How many lines in the data below have the string "link"? Reply with the number alone.

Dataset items
-------------------------

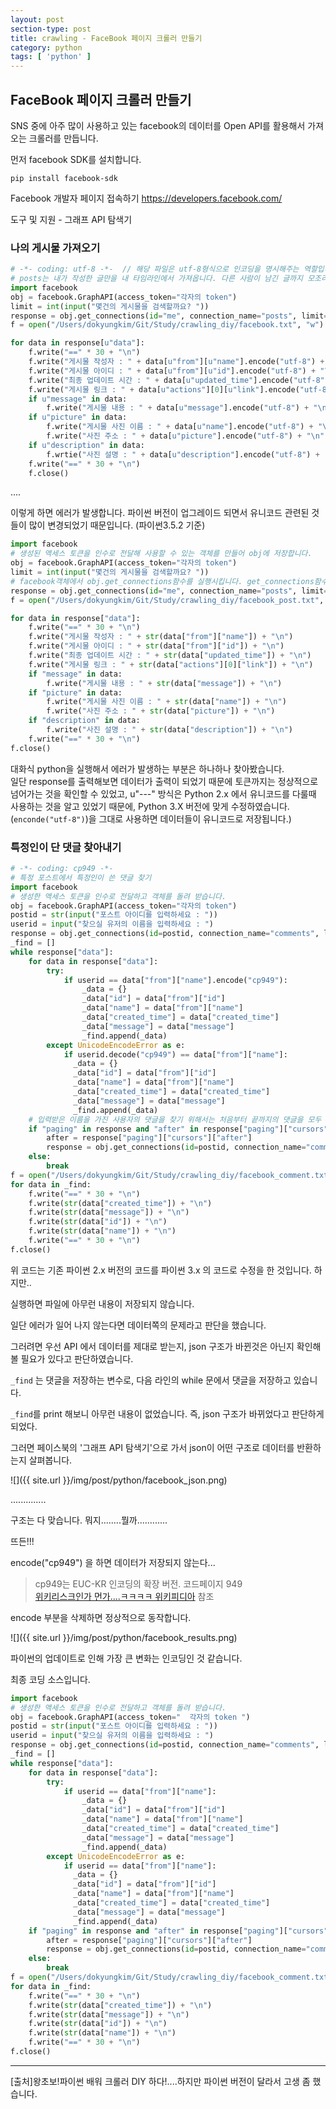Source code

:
 ```yaml
---
layout: post
section-type: post
title: crawling - FaceBook 페이지 크롤러 만들기
category: python
tags: [ 'python' ]
---
```


## FaceBook 페이지 크롤러 만들기

SNS 중에 아주 많이 사용하고 있는 facebook의 데이터를 Open API를 활용해서 가져오는 크롤러를 만듭니다.  

먼저 facebook SDK를 설치합니다.

```
pip install facebook-sdk
```

Facebook 개발자 페이지 접속하기
<https://developers.facebook.com/>

도구 및 지원 - 그래프 API 탐색기


### 나의 게시물 가져오기

```python
# -*- coding: utf-8 -*-  // 해당 파일은 utf-8형식으로 인코딩을 명시해주는 역할입니다.
# posts는 내가 작성한 글만을 내 타임라인에서 가져옵니다. 다른 사람이 남긴 글까지 모조리 가져오고 싶다면 feed를 사용해야 합니다.
import facebook
obj = facebook.GraphAPI(access_token="각자의 token")
limit = int(input("몇건의 게시물을 검색할까요? "))
response = obj.get_connections(id="me", connection_name="posts", limit=limit)
f = open("/Users/dokyungkim/Git/Study/crawling_diy/facebook.txt", "w")

for data in response[u"data"]:
    f.write("==" * 30 + "\n")
    f.write("게시물 작성자 : " + data[u"from"][u"name"].encode("utf-8") + "\n")
    f.write("게시물 아이디 : " + data[u"from"][u"id"].encode("utf-8") + "\n")
    f.write("최종 업데이트 시간 : " + data[u"updated_time"].encode("utf-8") + "\n")
    f.write("게시물 링크 : " + data[u"actions"][0][u"link"].encode("utf-8") + "\n")
    if u"message" in data:
        f.write("게시물 내용 : " + data[u"message"].encode("utf-8") + "\n")
    if u"picture" in data:
        f.write("게시물 사진 이름 : " + data[u"name"].encode("utf-8") + "\n")
        f.write("사진 주소 : " + data[u"picture"].encode("utf-8") + "\n")
    if u"description" in data:
        f.wrtie("사진 설명 : " + data[u"description"].encode("utf-8") + "\n")
    f.write("==" * 30 + "\n")
    f.close()
```
....

이렇게 하면 에러가 발생합니다. 파이썬 버전이 업그레이드 되면서 유니코드 관련된 것들이 많이 변경되었기 때문입니다. (파이썬3.5.2 기준)

```python
import facebook
# 생성된 액세스 토큰을 인수로 전달해 사용할 수 있는 객체를 만들어 obj에 저장합니다.
obj = facebook.GraphAPI(access_token="각자의 token")
limit = int(input("몇건의 게시물을 검색할까요? "))
# facebook객체에서 obj.get_connections함수를 실행시킵니다. get_connections함수는 해당 아이디에서 connection_name으로 전달된 데이터를 가져오는 역할을 합니다. 세 번째 인수로 전달된 limit은 한번에 가져올 게시물의 개수를 정해주는 역할을 합니다. 이 프로그램에서는 id에는 me가 전달되었고 connection_name에는 posts가 전달되었습니다. 결과물은 json으로 반환됩니다.
response = obj.get_connections(id="me", connection_name="posts", limit=limit)
f = open("/Users/dokyungkim/Git/Study/crawling_diy/facebook_post.txt", "w")

for data in response["data"]:
    f.write("==" * 30 + "\n")
    f.write("게시물 작성자 : " + str(data["from"]["name"]) + "\n")
    f.write("게시물 아이디 : " + str(data["from"]["id"]) + "\n")
    f.write("최종 업데이트 시간 : " + str(data["updated_time"]) + "\n")
    f.write("게시물 링크 : " + str(data["actions"][0]["link"]) + "\n")
    if "message" in data:
        f.write("게시물 내용 : " + str(data["message"]) + "\n")
    if "picture" in data:
        f.write("게시물 사진 이름 : " + str(data["name"]) + "\n")
        f.write("사진 주소 : " + str(data["picture"]) + "\n")
    if "description" in data:
        f.write("사진 설명 : " + str(data["description"]) + "\n")
    f.write("==" * 30 + "\n")
f.close()
```

대화식 python을 실행해서 에러가 발생하는 부분은 하나하나 찾아봤습니다.  
일단 response를 출력해보면 데이터가 출력이 되었기 때문에 토큰까지는 정상적으로 넘어가는 것을 확인할 수 있었고, u"---" 방식은 Python 2.x 에서 유니코드를 다룰때 사용하는 것을 알고 있었기 때문에, Python 3.X 버전에 맞게 수정하였습니다. (`enconde("utf-8")`)을 그대로 사용하면 데이터들이 유니코드로 저장됩니다.)

### 특정인이 단 댓글 찾아내기

```python
# -*- coding: cp949 -*-
# 특정 포스트에서 특정인이 쓴 댓글 찾기
import facebook
# 생성한 액세스 토큰을 인수로 전달하고 객체를 돌려 받습니다.
obj = facebook.GraphAPI(access_token="각자의 token")
postid = str(input("포스트 아이디를 입력하세요 : "))
userid = input("찾으실 유저의 이름을 입력하세요 : ")
response = obj.get_connections(id=postid, connection_name="comments", limit=25)
_find = []
while response["data"]:
    for data in response["data"]:
        try:
            if userid == data["from"]["name"].encode("cp949"):
                _data = {}
                _data["id"] = data["from"]["id"]
                _data["name"] = data["from"]["name"]
                _data["created_time"] = data["created_time"]
                _data["message"] = data["message"]
                _find.append(_data)
        except UnicodeEncodeError as e:
            if userid.decode("cp949") == data["from"]["name"]:
              _data = {}
              _data["id"] = data["from"]["id"]
              _data["name"] = data["from"]["name"]
              _data["created_time"] = data["created_time"]
              _data["message"] = data["message"]
              _find.append(_data)
    # 입력받은 이름을 가진 사용자의 댓글을 찾기 위해서는 처음부터 끝까지의 댓글을 모두 검색해야만 합니다. 그러기 위해서 다음 페이지의 존재유무를 판단하고, 다음 페이지가 존재할 경우 response에 다시 get_connections함수를 실행시켜 결과를 저장합니다. 이때 중요한 것은 after인수에 response["paging"]["cursors"]["after"]의 값을 넣어주어야 다음 페이지로 이동합니다.
    if "paging" in response and "after" in response["paging"]["cursors"]:
        after = response["paging"]["cursors"]["after"]
        response = obj.get_connections(id=postid, connection_name="comments", limit=25, after=after)
    else:
        break
f = open("/Users/dokyungkim/Git/Study/crawling_diy/facebook_comment.txt", "w")
for data in _find:
    f.write("==" * 30 + "\n")
    f.write(str(data["created_time"]) + "\n")
    f.write(str(data["message"]) + "\n")
    f.write(str(data["id"]) + "\n")
    f.write(str(data["name"]) + "\n")
    f.write("==" * 30 + "\n")
f.close()
```
위 코드는 기존 파이썬 2.x 버전의 코드를 파이썬 3.x 의 코드로 수정을 한 것입니다. 하지만..

실행하면 파일에 아무런 내용이 저장되지 않습니다.  

일단 에러가 일어 나지 않는다면 데이터쪽의 문제라고 판단을 했습니다.

그러려면 우선 API 에서 데이터를 제대로 받는지, json 구조가 바뀐것은 아닌지 확인해 볼 필요가 있다고 판단하였습니다.

`_find` 는 댓글을 저장하는 변수로, 다음 라인의 while 문에서 댓글을 저장하고 있습니다.

`_find`를 print 해보니 아무런 내용이 없었습니다. 즉, json 구조가 바뀌었다고 판단하게 되었다.

그러면 페이스북의 '그래프 API 탐색기'으로 가서 json이 어떤 구조로 데이터를 반환하는지 살펴봅니다.

![]({{ site.url }}/img/post/python/facebook_json.png)

..............

구조는 다 맞습니다. 뭐지........뭘까............

뜨든!!!

encode("cp949") 을 하면 데이터가 저장되지 않는다...

> cp949는 EUC-KR 인코딩의 확장 버전. 코드페이지 949  
[위키리스크인가 먼가....ㅋㅋㅋㅋ 위키피디아](https://ko.m.wikipedia.org/wiki/%EC%BD%94%EB%93%9C_%ED%8E%98%EC%9D%B4%EC%A7%80_949) 참조


encode 부분을 삭제하면 정상적으로 동작합니다.

![]({{ site.url }}/img/post/python/facebook_results.png)

파이썬의 업데이트로 인해 가장 큰 변화는 인코딩인 것 같습니다.

최종 코딩 소스입니다.

```python
import facebook
# 생성한 액세스 토큰을 인수로 전달하고 객체를 돌려 받습니다.
obj = facebook.GraphAPI(access_token="  각자의 token ")
postid = str(input("포스트 아이디를 입력하세요 : "))
userid = input("찾으실 유저의 이름을 입력하세요 : ")
response = obj.get_connections(id=postid, connection_name="comments", limit=25)
_find = []
while response["data"]:
    for data in response["data"]:
        try:
            if userid == data["from"]["name"]:
                _data = {}
                _data["id"] = data["from"]["id"]
                _data["name"] = data["from"]["name"]
                _data["created_time"] = data["created_time"]
                _data["message"] = data["message"]
                _find.append(_data)
        except UnicodeEncodeError as e:
            if userid == data["from"]["name"]:
              _data = {}
              _data["id"] = data["from"]["id"]
              _data["name"] = data["from"]["name"]
              _data["created_time"] = data["created_time"]
              _data["message"] = data["message"]
              _find.append(_data)
    if "paging" in response and "after" in response["paging"]["cursors"]:
        after = response["paging"]["cursors"]["after"]
        response = obj.get_connections(id=postid, connection_name="comments", limit=25, after=after)
    else:
        break
f = open("/Users/dokyungkim/Git/Study/crawling_diy/facebook_comment.txt", "w")
for data in _find:
    f.write("==" * 30 + "\n")
    f.write(str(data["created_time"]) + "\n")
    f.write(str(data["message"]) + "\n")
    f.write(str(data["id"]) + "\n")
    f.write(str(data["name"]) + "\n")
    f.write("==" * 30 + "\n")
f.close()
```

---
[출처]왕초보!파이썬 배워 크롤러 DIY 하다!....하지만 파이썬 버전이 달라서 고생 좀 했습니다.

-------------------------

Response to this task
2